# YouTube Comments via YouTube API

This notebook utilizes Google's YouTube Data API to generate a dataset of YouTube comments from Japanese language videos that are trending in the region. It takes up to 250 videos depending on how many videos in the most popular chart for the region are categorized as being in the language to increase chances that comments on the video are in Japanese. From each video, up to 100 comments are grabbed along with all their replies.

In [1]:
import os
import pandas as pd
from dotenv import load_dotenv
from googleapiclient.discovery import build
from pathlib import Path
from time import sleep

In [2]:
# Load in credentials from environment variables
load_dotenv()
API_KEY = os.getenv('API_KEY')

# Initialize API client
youtube = build(
    'youtube', 'v3', developerKey=API_KEY
)

## Retrieve comments from YouTube

commentThreads() with 'snippet,replies' pulls comments and all their replies from a specified videoId.
- order='relevance' gets comments with lots of likes, which are more likely to have replies

In [3]:
def retrieve_comments(video_id, max_results=10):
    
    # Make request to API and save as a variable
    request = youtube.commentThreads().list(
        part='snippet,replies',
        maxResults=max_results,
        order='relevance',
        videoId=video_id
    )
    try:
        response = request.execute()
        
        return response
    except:
        return None

In [None]:
# For testing
# test_response = retrieve_comments(video_id='4V0UAhe8o5c')
# test_response

## Writing comment data to a Pandas DF

Takes in a response from an API call and a dictionary containing information about the video. Returns a dataframe created from a list of dictionaries that contain:

* channel - the channel's title
* video_id - YouTube's unique identifier of the video
* category_id - YouTube id that classifies what the content of the video is about
* text - original text of the comment before any edits
* date_published - date when the comment was made
* comment_type - either top-level or reply

In [4]:
def extract_info(response, video):
    
    comment_data = []
    
    for item in response['items']:
        
        # Grab the top-level comment first
        comment_data.append({
            'channel': video['channel'],
            'video_id': video['video_id'],
            'category_id': video['category_id'],
            'text': item['snippet']['topLevelComment']['snippet']['textOriginal'],
            'date_published': item['snippet']['topLevelComment']['snippet']['publishedAt'],
            'comment_type': 'top-level'
        })
        
        # Check if there are replies and get same info if there are
        if 'replies' in item.keys():

            for reply in item['replies']['comments']:

                comment_data.append({
                    'channel': video['channel'],
                    'video_id': video['video_id'],
                    'category_id': video['category_id'],
                    'text': reply['snippet']['textOriginal'],
                    'date_published': reply['snippet']['publishedAt'],
                    'comment_type': 'reply'
                })
        
    return pd.DataFrame(comment_data)

## Retrieve popular videos

videos().list() method with chart='mostPopular' generates a resource that has information about the currrently trending videos within a region.

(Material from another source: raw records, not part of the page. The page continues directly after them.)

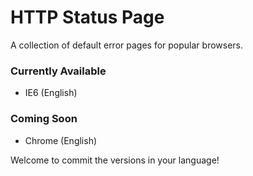 # HTTP Status Page
A collection of default error pages for popular browsers.

### Currently Available
- IE6 (English)

### Coming Soon
- Chrome (English)

Welcome to commit the versions in your language!
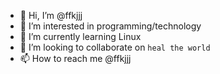 - 👋 Hi, I’m @ffkjjj
- 👀 I’m interested in programming/technology
- 🌱 I’m currently learning Linux
- 💞️ I’m looking to collaborate on `heal the world`
- 📫 How to reach me @ffkjjj

<!---
ffkjjj/ffkjjj is a ✨ special ✨ repository because its `README.md` (this file) appears on your GitHub profile.
You can click the Preview link to take a look at your changes.
--->
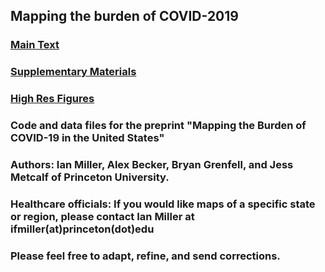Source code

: ## Mapping the burden of COVID-2019
### <a href="url">Main Text</a>
### <a href="url">Supplementary Materials</a>
### <a href="url">High Res Figures</a>
### Code and data files for the preprint "Mapping the Burden of COVID-19 in the United States"
### Authors: Ian Miller, Alex Becker, Bryan Grenfell, and Jess Metcalf of Princeton University.
### Healthcare officials: If you would like maps of a specific state or region, please contact Ian Miller at ifmiller(at)princeton(dot)edu
### Please feel free to adapt, refine, and send corrections.
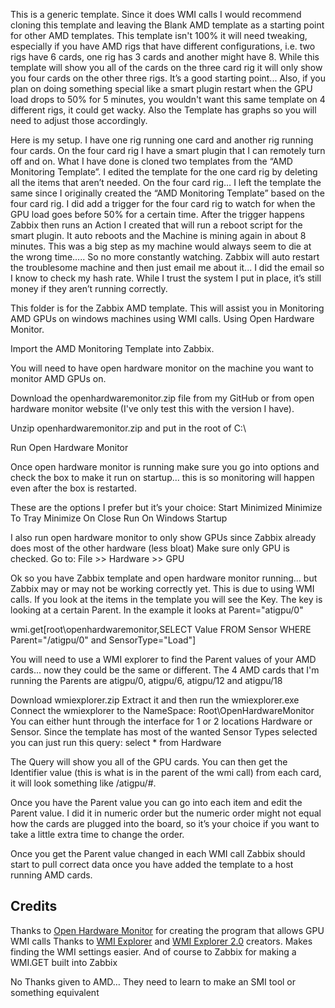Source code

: This is a generic template. Since it does WMI calls I would recommend cloning this template and leaving the Blank AMD template as a starting point for other AMD templates. This template isn't 100% it will need tweaking, especially if you have AMD rigs that have different configurations, i.e. two rigs have 6 cards, one rig has 3 cards and another might have 8. While this template will show you all of the cards on the three card rig it will only show you four cards on the other three rigs. It’s a good starting point... Also, if you plan on doing something special like a smart plugin restart when the GPU load drops to 50% for 5 minutes, you wouldn't want this same template on 4 different rigs, it could get wacky.  Also the Template has graphs so you will need to adjust those accordingly.

Here is my setup. I have one rig running one card and another rig running four cards. On the four card rig I have a smart plugin that I can remotely turn off and on. What I have done is cloned two templates from the “AMD Monitoring Template”. I edited the template for the one card rig by deleting all the items that aren’t needed. On the four card rig… I left the template the same since I originally created the “AMD Monitoring Template” based on the four card rig. I did add a trigger for the four card rig to watch for when the GPU load goes before 50% for a certain time. After the trigger happens Zabbix then runs an Action I created that will run a reboot script for the smart plugin.  It auto reboots and the Machine is mining again in about 8 minutes. This was a big step as my machine would always seem to die at the wrong time….. So no more constantly watching. Zabbix will auto restart the troublesome machine and then just email me about it... I did the email so I know to check my hash rate. While I trust the system I put in place, it’s still money if they aren’t running correctly.



This folder is for the Zabbix AMD template. This will assist you in Monitoring AMD GPUs on windows machines using WMI calls.
Using Open Hardware Monitor.

Import the AMD Monitoring Template into Zabbix.

You will need to have open hardware monitor on the machine you want to monitor AMD GPUs on.

Download the openhardwaremonitor.zip file from my GitHub or from open hardware monitor website (I've only test this with the version I have).

Unzip openhardwaremonitor.zip and put in the root of C:\

Run Open Hardware Monitor

Once open hardware monitor is running make sure you go into options and check the box to make it run on startup... this is so monitoring will happen even after the box is restarted.

These are the options I prefer but it’s your choice:
Start Minimized
Minimize To Tray
Minimize On Close
Run On Windows Startup

I also run open hardware monitor to only show GPUs since Zabbix already does most of the other hardware (less bloat)
Make sure only GPU is checked.
Go to: File >> Hardware >> GPU



Ok so you have Zabbix template and open hardware monitor running... but Zabbix may or may not be working correctly yet.
This is due to using WMI calls. If you look at the items in the template you will see the Key. The key is looking at a certain Parent. In the example it looks at Parent="atigpu/0"

wmi.get[root\openhardwaremonitor,SELECT Value FROM Sensor WHERE Parent="/atigpu/0" and SensorType="Load"]

You will need to use a WMI explorer to find the Parent values of your AMD cards... now they could be the same or different. The 4 AMD cards that I'm running the Parents are atigpu/0, atigpu/6, atigpu/12 and atigpu/18

Download wmiexplorer.zip
Extract it and then run the wmiexplorer.exe
Connect the wmiexplorer to the NameSpace: Root\OpenHardwareMonitor
You can either hunt through the interface for 1 or 2 locations Hardware or Sensor. Since the template has most of the wanted Sensor Types selected you can just run this query: select * from Hardware

The Query will show you all of the GPU cards. You can then get the Identifier value (this is what is in the parent of the wmi call) from each card, it will look something like /atigpu/#.

Once you have the Parent value you can go into each item and edit the Parent value. I did it in numeric order but the numeric order might not equal how the cards are plugged into the board, so it’s your choice if you want to take a little extra time to change the order.

Once you get the Parent value changed in each WMI call Zabbix should start to pull correct data once you have added the template to a host running AMD cards.




## Credits
Thanks to [Open Hardware Monitor]( http://openhardwaremonitor.org/downloads/) for creating the program that allows GPU WMI calls
Thanks to [WMI Explorer]( https://www.ks-soft.net/hostmon.eng/wmi/) and [WMI Explorer 2.0]( https://blogs.technet.microsoft.com/gladiatormsft/2014/11/11/wmi-explorer-2-0-is-now-on-codeplex/) creators. Makes finding the WMI settings easier.
And of course to Zabbix for making a WMI.GET built into Zabbix

No Thanks given to AMD… They need to learn to make an SMI tool or something equivalent 
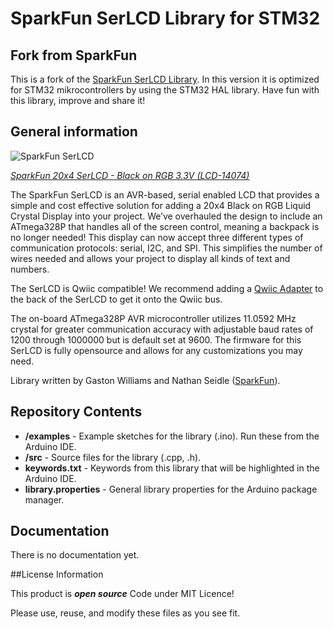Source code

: # SparkFun SerLCD Library for STM32


## Fork from SparkFun

This is a fork of the [ SparkFun SerLCD Library](https://github.com/sparkfun/SparkFun_SerLCD_Arduino_Library). In this version it is optimized for STM32 mikrocontrollers by using the STM32 HAL library. Have fun with this library, improve and share it!


## General information

![SparkFun SerLCD](https://cdn.sparkfun.com//assets/parts/1/1/9/2/7/14074-SparkFun_20x4_SerLCD_-_Black_on_RGB_3.3V-05.jpg)

[*SparkFun 20x4 SerLCD - Black on RGB 3.3V (LCD-14074)*](https://www.sparkfun.com/products/14074)

The SparkFun SerLCD is an AVR-based, serial enabled LCD that provides a simple and cost effective solution for adding a 20x4 Black on RGB Liquid Crystal Display into your project. We’ve overhauled the design to include an ATmega328P that handles all of the screen control, meaning a backpack is no longer needed! This display can now accept three different types of communication protocols: serial, I2C, and SPI. This simplifies the number of wires needed and allows your project to display all kinds of text and numbers.

The SerLCD is Qwiic compatible! We recommend adding a [Qwiic Adapter](https://www.sparkfun.com/products/14495) to the back of the SerLCD to get it onto the Qwiic bus.

The on-board ATmega328P AVR microcontroller utilizes 11.0592 MHz crystal for greater communication accuracy with adjustable baud rates of 1200 through 1000000 but is default set at 9600. The firmware for this SerLCD is fully opensource and allows for any customizations you may need.

Library written by Gaston Williams and Nathan Seidle ([SparkFun](http://www.sparkfun.com)).


## Repository Contents

* **/examples** - Example sketches for the library (.ino). Run these from the Arduino IDE. 
* **/src** - Source files for the library (.cpp, .h).
* **keywords.txt** - Keywords from this library that will be highlighted in the Arduino IDE. 
* **library.properties** - General library properties for the Arduino package manager. 


## Documentation

There is no documentation yet.


##License Information

This product is ***open source*** Code under MIT Licence!

Please use, reuse, and modify these files as you see fit.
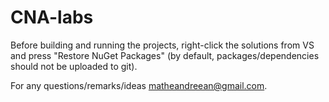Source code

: # CNA-labs

Before building and running the projects, right-click the solutions from VS and press "Restore NuGet Packages" (by default, packages/dependencies should not be uploaded to git).

For any questions/remarks/ideas matheandreean@gmail.com.
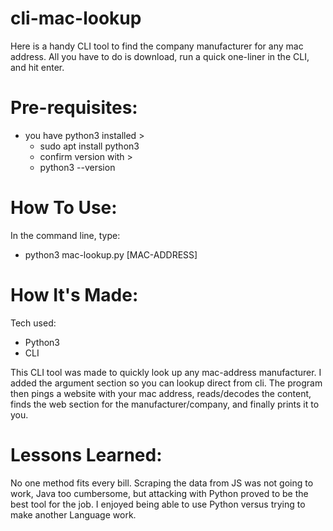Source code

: # cli-mac-lookup

Here is a handy CLI tool to find the company manufacturer for any mac address. All you have to do is download, run a quick one-liner in the CLI, and hit enter. 

# Pre-requisites:
* you have python3 installed > 
    * sudo apt install python3
    * confirm version with >
    * python3 --version

# How To Use:
In the command line, type:
* python3 mac-lookup.py [MAC-ADDRESS]

# How It's Made:
Tech used:

* Python3
* CLI

This CLI tool was made to quickly look up any mac-address manufacturer. I added the argument section so you can lookup direct from cli. The program then pings a website with your mac address, reads/decodes the content, finds the web section for the manufacturer/company, and finally prints it to you.

# Lessons Learned:

No one method fits every bill. Scraping the data from JS was not going to work, Java too cumbersome, but attacking with Python proved to be the best tool for the job.
I enjoyed being able to use Python versus trying to make another Language work. 
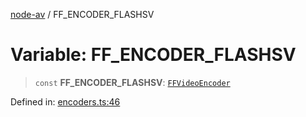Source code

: [node-av](../globals.md) / FF\_ENCODER\_FLASHSV

# Variable: FF\_ENCODER\_FLASHSV

> `const` **FF\_ENCODER\_FLASHSV**: [`FFVideoEncoder`](../type-aliases/FFVideoEncoder.md)

Defined in: [encoders.ts:46](https://github.com/seydx/av/blob/f8631fc881b394300b1479f511d55cf1c370a87f/src/constants/encoders.ts#L46)
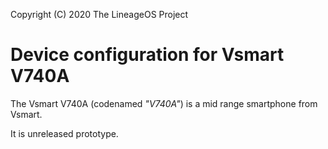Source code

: Copyright (C) 2020 The LineageOS Project

Device configuration for Vsmart V740A
============================================

The Vsmart V740A (codenamed _"V740A"_) is a mid range smartphone from Vsmart.

It is unreleased prototype.

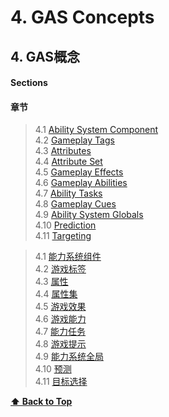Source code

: # 4. GAS Concepts

## 4. GAS概念

#### Sections

#### 章节

> 4.1 [Ability System Component](04-1-ability-system-component.md)  
> 4.2 [Gameplay Tags](04-2-gameplay-tags.md)  
> 4.3 [Attributes](04-3-attributes.md)  
> 4.4 [Attribute Set](04-4-attribute-set.md)  
> 4.5 [Gameplay Effects](04-5-gameplay-effects.md)  
> 4.6 [Gameplay Abilities](04-6-gameplay-abilities.md)  
> 4.7 [Ability Tasks](04-7-ability-tasks.md)  
> 4.8 [Gameplay Cues](04-8-gameplay-cues.md)  
> 4.9 [Ability System Globals](04-9-ability-system-globals.md)  
> 4.10 [Prediction](04-10-prediction.md)  
> 4.11 [Targeting](04-11-targeting.md)

> 4.1 [能力系统组件](04-1-ability-system-component.md)  
> 4.2 [游戏标签](04-2-gameplay-tags.md)  
> 4.3 [属性](04-3-attributes.md)  
> 4.4 [属性集](04-4-attribute-set.md)  
> 4.5 [游戏效果](04-5-gameplay-effects.md)  
> 4.6 [游戏能力](04-6-gameplay-abilities.md)  
> 4.7 [能力任务](04-7-ability-tasks.md)  
> 4.8 [游戏提示](04-8-gameplay-cues.md)  
> 4.9 [能力系统全局](04-9-ability-system-globals.md)  
> 4.10 [预测](04-10-prediction.md)  
> 4.11 [目标选择](04-11-targeting.md)

**[⬆ Back to Top](../README.md#table-of-contents)**
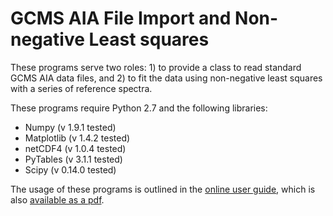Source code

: # GCMS AIA File Import and Non-negative Least squares

These programs serve two roles: 1) to provide a class to read standard GCMS
AIA data files, and 2) to fit the data using non-negative least squares with a
series of reference spectra. 

These programs require Python 2.7 and the following libraries: 
* Numpy (v 1.9.1 tested)
* Matplotlib (v 1.4.2 tested)
* netCDF4 (v 1.0.4 tested)
* PyTables (v 3.1.1 tested)
* Scipy (v 0.14.0 tested) 

The usage of these programs is outlined in the [online user
guide](http://rnelsonchem.github.io/gcms_nnls/), which is also [available
as a
pdf](https://github.com/rnelsonchem/gcms_nnls/blob/master/docs/_build/latex/gcmstools.pdf?raw=true).

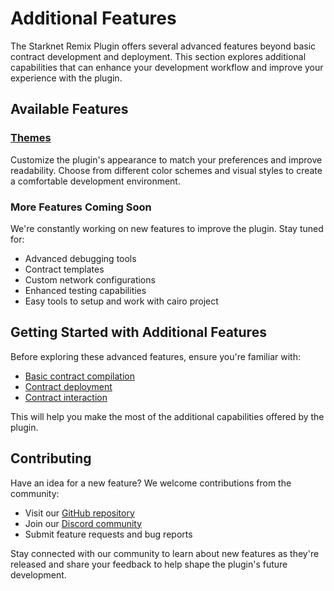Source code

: # Additional Features

The Starknet Remix Plugin offers several advanced features beyond basic contract development and deployment. This section explores additional capabilities that can enhance your development workflow and improve your experience with the plugin.

## Available Features

### [Themes](./themes.md)
Customize the plugin's appearance to match your preferences and improve readability. Choose from different color schemes and visual styles to create a comfortable development environment.

### More Features Coming Soon
We're constantly working on new features to improve the plugin. Stay tuned for:
- Advanced debugging tools
- Contract templates
- Custom network configurations
- Enhanced testing capabilities
- Easy tools to setup and work with cairo project

## Getting Started with Additional Features

Before exploring these advanced features, ensure you're familiar with:
- [Basic contract compilation](../basic-usage/compilation.md)
- [Contract deployment](../basic-usage/deployment.md)
- [Contract interaction](../basic-usage/interaction.md)

This will help you make the most of the additional capabilities offered by the plugin.

## Contributing

Have an idea for a new feature? We welcome contributions from the community:
- Visit our [GitHub repository](https://github.com/NethermindEth/starknet-remix-plugin)
- Join our [Discord community](https://discord.com/invite/PaCMRFdvWT)
- Submit feature requests and bug reports

Stay connected with our community to learn about new features as they're released and share your feedback to help shape the plugin's future development.

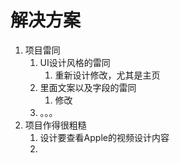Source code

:# 解决方案

1. 项目雷同
   1. UI设计风格的雷同
      1. 重新设计修改，尤其是主页
   2. 里面文案以及字段的雷同
      1. 修改
   3. 。。。
2. 项目作得很粗糙
   1. 设计要查看Apple的视频设计内容
   2.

There is a limit on the amount of videos displayed in the response but within the results is a token is given that can generate the next page of results. The function accepts this token as a parameter, which when combined with a loop allows for all the results to be retrieved up to the maximum specified.

In [5]:
def retrieve_videos(next_page=''):
    request = youtube.videos().list(
        part='snippet',
        chart='mostPopular',
        maxResults=250,
        pageToken=next_page,
        regionCode='JP',
    )
    response = request.execute()
 
    return response

In [6]:
def list_videos(response):
    
    for item in response['items']:
        
        snippet = item['snippet']
        
        if (snippet.get('defaultLanguage') == 'ja' or
            snippet.get('defaultAudioLanguage') == 'ja'):
      
            videos.append({
                'video_id': item['id'],
                'channel': snippet['channelTitle'],
                'category_id': snippet['categoryId']
    })

In [7]:
# Make list
videos = []

# Run once to generate first page
response = retrieve_videos('')
next_page = response['nextPageToken']
list_videos(response)

# Loop until there is no nextPageToken
try:
    while next_page:
        response = retrieve_videos(next_page)
        next_page = response['nextPageToken']
        list_videos(response)
except:
    pass

In [10]:
# Check list of videos
videos

[{'video_id': 'Jb6Zlg30rgk', 'channel': 'mwamjapan', 'category_id': '10'},
 {'video_id': 'JOFXeA2h3tY',
  'channel': 'Pekora Ch. 兎田ぺこら',
  'category_id': '20'},
 {'video_id': 'pjPXzJedwiA', 'channel': 'ぱかチューブっ!', 'category_id': '20'},
 {'video_id': 'CrtIyaMX0hY', 'channel': 'JRA公式チャンネル', 'category_id': '17'},
 {'video_id': 'LhcMEYfuHZ0', 'channel': 'Top J Records', 'category_id': '10'},
 {'video_id': 'wyF_AXj2RfY',
  'channel': 'エガちゃんねる 〜替えのパンツ〜',
  'category_id': '23'},
 {'video_id': '9tazyKRmaZw', 'channel': 'トレバー・バウアー', 'category_id': '17'},
 {'video_id': 'JIZ_5BTM43Y',
  'channel': 'eFootball チャンネル',
  'category_id': '17'},
 {'video_id': 'dYzgZVhiqmU',
  'channel': 'millennium parade Official YouTube Channel',
  'category_id': '10'},
 {'video_id': 'XAy6jznoWYE', 'channel': '渋谷ハル', 'category_id': '20'},
 {'video_id': 'l9yeGeYLf3w', 'channel': 'JRA公式チャンネル', 'category_id': '17'},
 {'video_id': '4fx_0IRdvSc',
  'channel': 'SUPER GT Official Channel',
  'category_id': '17'},
 {'video_id

In [11]:
# Initialize a DataFrame to store data
comments_df = pd.DataFrame(columns=['channel',
                                    'video_id',
                                    'category_id',
                                    'text',
                                    'date_published',
                                    'comment_type'])

In [12]:
# Loop through videos list       
for video in videos:
    
    # Query the YouTube Data API
    response = retrieve_comments(video['video_id'], max_results=100)
    sleep(3)

    # Add the data from the response to the DF
    if response:
        data = extract_info(response, video)
        comments_df = pd.concat([comments_df, data])

In [13]:
# Check DF
comments_df

Unnamed: 0,channel,video_id,category_id,text,date_published,comment_type
0,mwamjapan,Jb6Zlg30rgk,10,This season is going to be a masterpiece <3,2023-04-16T15:39:10Z,top-level
1,mwamjapan,Jb6Zlg30rgk,10,Every season is masterpiece 🔥🔥🔥,2023-04-17T16:41:52Z,reply
2,mwamjapan,Jb6Zlg30rgk,10,@HM cry about it,2023-04-17T16:15:19Z,reply
3,mwamjapan,Jb6Zlg30rgk,10,@HM dude demon slayer has no story but it has ...,2023-04-17T15:44:29Z,reply
4,mwamjapan,Jb6Zlg30rgk,10,@HM 🙂🙃😒😒😒,2023-04-17T13:44:05Z,reply
...,...,...,...,...,...,...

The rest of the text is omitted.